Donny’s convinced those letters are real, and can’t be talked out of it — because he’s an easily-fucking-duped moron.
this is our president. this is a man in command of a nuclear arsenal. this is the dolt who Fox News insists is ‘gifted’ — and he can’t tell childish make-believe from reality. he’s making decisions that affect the entire world, and his deteriorating brain is unable to process basic information.
it would all be hilarious, if it weren’t so terrifying.
hey, did you know that the White House is now giving press conferences where the traditional media is excluded and only so-called “MAGA influencers” are invited? they held one yesterday. Karoline Leavitt spent her hundredth day getting her ass kissed by weirdos.
“…based on the first hundred days is that the White House is crawling with kids. you have a young, beautiful baby boy. there are babies everywhere. there’s so many young folks on staff who have kids. but the last four years under Joe Biden, parents were really stressed and ravaged and had to take on two or three extra jobs. depression rates were up, suicide rates were up. you’re a very high-profile young mother who seems to juggle and balance it all beautifully. what advice do you have young parents out there who are starting their careers?”
wow, that’s some hard-hitting journamolism going on right there.
I have no idea who these “influencers” are, and I have no idea who the dweeb talking is — but I do think it’s interesting that one of the kids from the Village of the Damned grew up to be a cultist.
and now I present to you the day’s Moment of Peak Batshit.
reporter: “who do you want to be the next Pope?”
Donny: “I’d like to be Pope. that’d be my number one choice.”

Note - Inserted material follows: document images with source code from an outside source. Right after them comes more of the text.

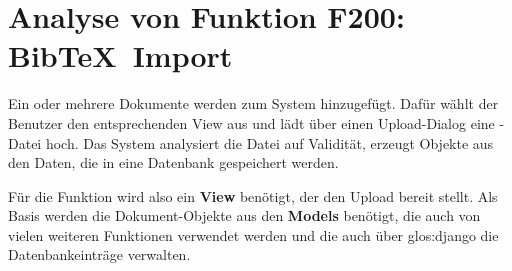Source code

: \section{Analyse von Funktion F200: Bib\TeX\ Import}
Ein oder mehrere Dokumente werden zum System hinzugefügt. Dafür wählt der
Benutzer den entsprechenden View aus und lädt über einen Upload-Dialog eine
\BibTeX -Datei hoch. Das System analysiert die Datei auf Validität, erzeugt
Objekte aus den Daten, die in eine Datenbank gespeichert werden.

Für die Funktion wird also ein \textbf{View} benötigt, der den Upload bereit
stellt.  Als Basis werden die Dokument-Objekte aus den \textbf{Models} benötigt,
die auch von vielen weiteren Funktionen verwendet werden und die auch über
\gls{glos:django} die Datenbankeinträge verwalten.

this is yet another one of those moments where every sane person rolled their eyes and mimed jerkoff motions, because what in the actual fuck?

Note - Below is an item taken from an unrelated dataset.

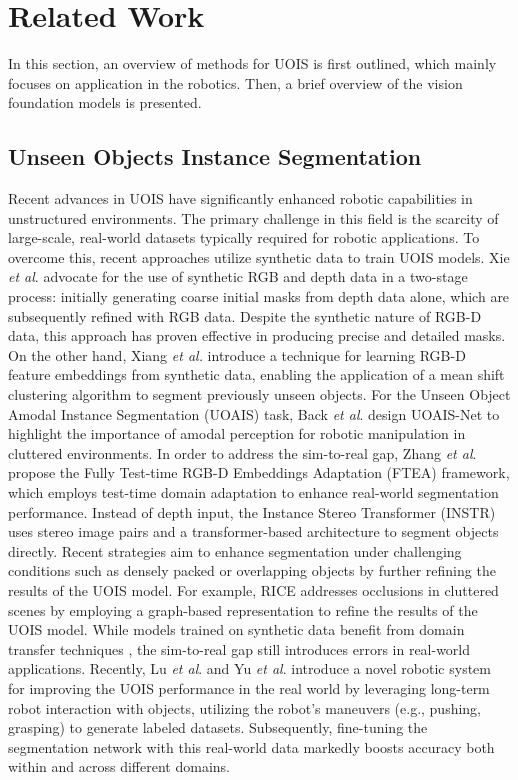 \section{Related Work}
\label{section2}
In this section, an overview of methods for UOIS is first outlined, which mainly focuses on application in the robotics. Then, a brief overview of the vision foundation models is presented. 
\subsection{Unseen Objects Instance Segmentation}
Recent advances in UOIS have significantly enhanced robotic capabilities in unstructured environments. The primary challenge in this field is the scarcity of large-scale, real-world datasets typically required for robotic applications. To overcome this, recent approaches utilize synthetic data to train UOIS models. Xie \emph{et al}. \cite{xie2020best, xie2021unseen} advocate for the use of synthetic RGB and depth data in a two-stage process: initially generating coarse initial masks from depth data alone, which are subsequently refined with RGB data. Despite the synthetic nature of RGB-D data, this approach has proven effective in producing precise and detailed masks. On the other hand, Xiang \emph{et al.} \cite{xiang2021learning} introduce a technique for learning RGB-D feature embeddings from synthetic data, enabling the application of a mean shift clustering algorithm to segment previously unseen objects. For the Unseen Object Amodal Instance Segmentation (UOAIS) task, Back \emph{et al}. \cite{back2022unseen} design UOAIS-Net to highlight the importance of amodal perception for robotic manipulation in cluttered environments. In order to address the sim-to-real gap, Zhang \emph{et al}. \cite{zhang2023unseen} propose the Fully Test-time RGB-D Embeddings Adaptation (FTEA) framework, which employs test-time domain adaptation to enhance real-world segmentation performance. Instead of depth input, the Instance Stereo Transformer (INSTR) \cite{9636281} uses stereo image pairs and a transformer-based architecture to segment objects directly. Recent strategies aim to enhance segmentation under challenging conditions such as densely packed or overlapping objects by further refining the results of the UOIS model. For example, RICE \cite{xie2022rice} addresses occlusions in cluttered scenes by employing a graph-based representation to refine the results of the UOIS model. While models trained on synthetic data benefit from domain transfer techniques \cite{zhang2023unseen}, the sim-to-real gap still introduces errors in real-world applications. Recently, Lu \emph{et al}. \cite{lu2023self} and Yu \emph{et al}. \cite{yu2022self} introduce a novel robotic system for improving the UOIS performance in the real world by leveraging long-term robot interaction with objects, utilizing the robot's maneuvers (e.g., pushing, grasping) to generate labeled datasets. Subsequently, fine-tuning the segmentation network with this real-world data markedly boosts accuracy both within and across different domains.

Lindsey Graham didn’t roll his eyes, however. what Lindsey did was to spontaneously orgasm.
“I was excited to hear that President Trump is open to the idea of being the next Pope. This would truly be a dark horse candidate, but I would ask the papal conclave and Catholic faithful to keep an open mind about this possibility! The first Pope-U.S. President combination has many upsides. Watching for white smoke…. Trump MMXXVIII!”
all hail Pope Fuckface the First!
beat that, Kim Jong-il, and your eleven stupid holes-in-one. you too, Mao, you river-swimming commie.

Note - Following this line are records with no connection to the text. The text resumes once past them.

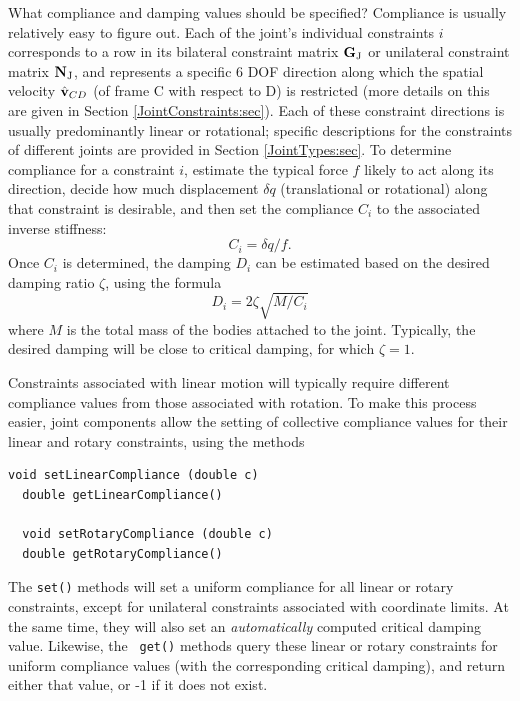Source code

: What compliance and damping values should be specified? Compliance is
usually relatively easy to figure out. Each of the joint's individual
constraints $i$ corresponds to a row in its bilateral constraint matrix
$\G_\text{J}$ or unilateral constraint matrix $\N_\text{J}$, and represents a
specific 6 DOF direction along which the spatial velocity
$\hat\v_{CD}$ (of frame C with respect to D) is restricted (more
details on this are given in Section \ref{JointConstraints:sec}).
Each of these constraint directions is usually predominantly linear or
rotational; specific descriptions for the constraints of different
joints are provided in Section \ref{JointTypes:sec}. To determine
compliance for a constraint $i$, estimate the typical force $f$ likely
to act along its direction, decide how much displacement $\delta q$
(translational or rotational) along that constraint is desirable, and
then set the compliance $C_i$ to the associated inverse stiffness:
%
\begin{equation}
C_i = \delta q/f.
\end{equation}
%
Once $C_i$ is determined, the damping $D_i$ can be estimated based on
the desired damping ratio $\zeta$, using the formula
%
\begin{equation}
D_i = 2 \zeta \sqrt{M/C_i}
\label{constraintDamping:eqn}
\end{equation}
%
where $M$ is the total mass of the bodies attached to the joint.
Typically, the desired damping will be close to critical damping, for
which $\zeta = 1$.

Constraints associated with linear motion will typically require
different compliance values from those associated with rotation.  To
make this process easier, joint components allow the setting of
collective compliance values for their linear and rotary constraints,
using the methods
\begin{lstlisting}[]
  void setLinearCompliance (double c)
  double getLinearCompliance()

  void setRotaryCompliance (double c)
  double getRotaryCompliance()
\end{lstlisting}
%
The {\tt set()} methods will set a uniform compliance for all linear or
rotary constraints, except for unilateral constraints associated with
coordinate limits. At the same time, they will also set an {\it
automatically} computed critical damping value. Likewise, the {\tt
get()} methods query these linear or rotary constraints for uniform
compliance values (with the corresponding critical damping), and
return either that value, or -1 if it does not exist.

as for me, I’m just impressed that Old Lindz was able to type out that tweet while his entire head was lodged up Dear Leader’s ass.
here’s your daily reminder that I can be found on Blue Sky at this link.
this is going to be my closing message for the foreseeable future:
practice self-care. do what you need to do to keep sane. if that means you need to disengage with my daily posts for a while, I get it. this community of ours will still be here when you return.
to all the people who have signed on in the days since the election, welcome aboard. settle in as we all try to deal with the shitfuckery that’s ahead of us.
we are all in this together, and we are all here for each other.
I'm a queer Jewish woman and I'd be a better Pope than Trump.
If there is an afterlife, I hope there is a very special room that holds all of these pathetic, sycophantic bootlickers. I hope the room is dark, very hot, serves only day-old McDonald's meals that they have to fight for, and blasts YMCA full tilt 24/7.